Wednesday, April 9, 2008
Daas Torah Is Dead, Long Live Daas Torah
Posters From Here
I guess we can honestly say that; just like the phrase speaks of the death of one king, ("the king is dead") and the ascent of another to the throne, ("long live the king") so too with Daas Torah. Some of you may have followed the saga of a young girl who met a young man while studying in the finest seminary in Israel, and recently married against him her father's wishes. The father should ask for his money back, in my opinion, but that's beside the point. The storm it caused in Yerushalayim is one for the ages; never has something like this happened. Letters signed by Rabbonim, and demonstrations at the wedding hall, and all this time the press in Israel had a field day reporting on this. The story goes something like this:
This girl has the (mis)fortune of being born to a very rich father, one of those who tells his kids "do as I say, not as I do," if you know what I mean. It seems like she did what her father told her to do for the most part, but then had a difference of opinion as to whom she should marry. So she went and got engaged to him anyway, even posting pictures of themselves on Only Simchas. All this time the father was planning to disrupt the wedding by all means necessary. I mean ALL means. The boy's father, on the other hand, is a yeshivisher-type man who supported his son's choice of bride, and went ahead with the wedding plans. Not to be outdone, the girl's father went around the Rabbonnim and Roshei Yeshiva in the Holy Land and informed them of the great Avloh that's about to happen, that a Bas Yisroel is to marry against her father's will. It's a very novel idea, that maybe other disgruntled parents should think about when this c"v happens to them, but I don't think the Torah will help them in such a case.
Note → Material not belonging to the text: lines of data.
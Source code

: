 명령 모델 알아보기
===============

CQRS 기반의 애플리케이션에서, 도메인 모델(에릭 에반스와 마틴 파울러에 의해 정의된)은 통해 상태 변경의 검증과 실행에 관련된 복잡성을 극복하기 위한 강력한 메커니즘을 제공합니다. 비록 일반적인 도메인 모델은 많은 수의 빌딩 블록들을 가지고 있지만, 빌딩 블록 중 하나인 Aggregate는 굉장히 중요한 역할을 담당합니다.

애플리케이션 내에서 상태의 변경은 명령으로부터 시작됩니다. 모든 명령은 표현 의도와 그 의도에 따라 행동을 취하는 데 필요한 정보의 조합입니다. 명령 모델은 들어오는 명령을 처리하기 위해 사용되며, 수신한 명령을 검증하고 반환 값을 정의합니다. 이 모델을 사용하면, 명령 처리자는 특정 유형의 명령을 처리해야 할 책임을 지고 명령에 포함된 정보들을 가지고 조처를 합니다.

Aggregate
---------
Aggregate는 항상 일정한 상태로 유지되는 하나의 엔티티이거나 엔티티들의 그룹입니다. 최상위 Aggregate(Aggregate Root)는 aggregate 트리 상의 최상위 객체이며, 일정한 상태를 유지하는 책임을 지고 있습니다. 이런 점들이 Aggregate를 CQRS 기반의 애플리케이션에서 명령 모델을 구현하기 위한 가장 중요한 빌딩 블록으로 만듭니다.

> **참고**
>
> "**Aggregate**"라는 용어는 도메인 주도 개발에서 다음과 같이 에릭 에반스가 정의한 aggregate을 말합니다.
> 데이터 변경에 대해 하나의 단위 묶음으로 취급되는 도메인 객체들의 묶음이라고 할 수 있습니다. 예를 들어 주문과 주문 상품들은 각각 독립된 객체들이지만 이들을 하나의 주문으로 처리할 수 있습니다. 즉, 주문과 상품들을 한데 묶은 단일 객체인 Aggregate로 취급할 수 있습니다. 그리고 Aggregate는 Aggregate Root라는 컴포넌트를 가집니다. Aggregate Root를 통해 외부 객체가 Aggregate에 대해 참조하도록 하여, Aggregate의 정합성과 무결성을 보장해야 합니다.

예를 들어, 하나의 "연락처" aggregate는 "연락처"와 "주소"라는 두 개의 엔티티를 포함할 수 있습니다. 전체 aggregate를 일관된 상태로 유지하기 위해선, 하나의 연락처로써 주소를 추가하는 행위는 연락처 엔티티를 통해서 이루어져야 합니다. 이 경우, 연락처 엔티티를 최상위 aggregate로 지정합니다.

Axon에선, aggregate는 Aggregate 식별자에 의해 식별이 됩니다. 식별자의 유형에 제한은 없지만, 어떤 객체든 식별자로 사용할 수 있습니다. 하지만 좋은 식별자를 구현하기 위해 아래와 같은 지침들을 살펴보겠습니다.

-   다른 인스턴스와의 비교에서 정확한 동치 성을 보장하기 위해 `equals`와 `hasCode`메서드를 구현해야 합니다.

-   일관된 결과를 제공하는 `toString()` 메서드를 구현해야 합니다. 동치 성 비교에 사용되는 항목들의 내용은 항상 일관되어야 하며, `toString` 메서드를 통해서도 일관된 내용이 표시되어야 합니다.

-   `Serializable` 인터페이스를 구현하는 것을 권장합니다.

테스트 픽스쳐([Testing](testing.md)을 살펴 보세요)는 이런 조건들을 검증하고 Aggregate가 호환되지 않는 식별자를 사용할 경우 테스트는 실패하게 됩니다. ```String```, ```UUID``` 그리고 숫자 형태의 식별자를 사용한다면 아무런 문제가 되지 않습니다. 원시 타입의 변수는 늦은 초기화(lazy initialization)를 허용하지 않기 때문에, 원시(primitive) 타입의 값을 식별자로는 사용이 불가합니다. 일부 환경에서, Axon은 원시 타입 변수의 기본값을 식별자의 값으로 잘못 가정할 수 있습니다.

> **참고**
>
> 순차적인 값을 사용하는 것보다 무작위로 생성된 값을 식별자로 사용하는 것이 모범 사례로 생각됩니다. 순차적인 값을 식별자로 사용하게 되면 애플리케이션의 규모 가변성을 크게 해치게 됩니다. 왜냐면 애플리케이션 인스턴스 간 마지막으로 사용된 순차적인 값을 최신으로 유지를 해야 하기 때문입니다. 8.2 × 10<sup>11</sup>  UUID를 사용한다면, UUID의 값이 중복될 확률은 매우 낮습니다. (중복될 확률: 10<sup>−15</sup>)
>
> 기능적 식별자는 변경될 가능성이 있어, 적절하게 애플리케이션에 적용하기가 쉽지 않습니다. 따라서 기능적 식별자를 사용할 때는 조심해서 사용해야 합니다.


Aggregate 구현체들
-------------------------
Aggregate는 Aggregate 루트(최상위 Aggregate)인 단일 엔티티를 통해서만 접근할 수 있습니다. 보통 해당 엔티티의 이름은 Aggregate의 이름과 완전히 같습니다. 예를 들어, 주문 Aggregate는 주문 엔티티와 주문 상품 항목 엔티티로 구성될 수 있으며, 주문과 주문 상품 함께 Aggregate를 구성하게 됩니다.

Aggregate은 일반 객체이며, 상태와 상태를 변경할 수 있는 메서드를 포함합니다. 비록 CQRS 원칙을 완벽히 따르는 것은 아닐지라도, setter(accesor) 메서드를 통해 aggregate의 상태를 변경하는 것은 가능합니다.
Before you call me insensitive to a father's wish, remember this: i too have children, and I too would be devastated if my daughter came home and told me that she found her Basherte, or that Mume Liba, or Choshkoh, made the shidduch for her, if you know what I mean. I would try hard to talk her out of it, and, if necessary, would boycott the wedding. But to go to Rabbonim and make them sign letters that the wedding shouldn't go on?? what kind of monkey business is that? then the tzaddik goes and pays a bunch of unemployed Yerushalmim a hundred pounds a piece to go and demonstrate in front of the hall; they should be mocheh on Bizuy Rabbonim if you will. What a joke. If recent events here and in Israel didn't do the trick of killing the respect for Rabbonim among the skeptics, this surely banged the last nail into the coffin. Why then do I say "Long live Daas Torah" if Daas Torah is dead? Very simple. Daas Torah will rise again, and those that don't know better will buy into the hype once again.
And people say Lubavitchers are fools for believing in their Rebbe....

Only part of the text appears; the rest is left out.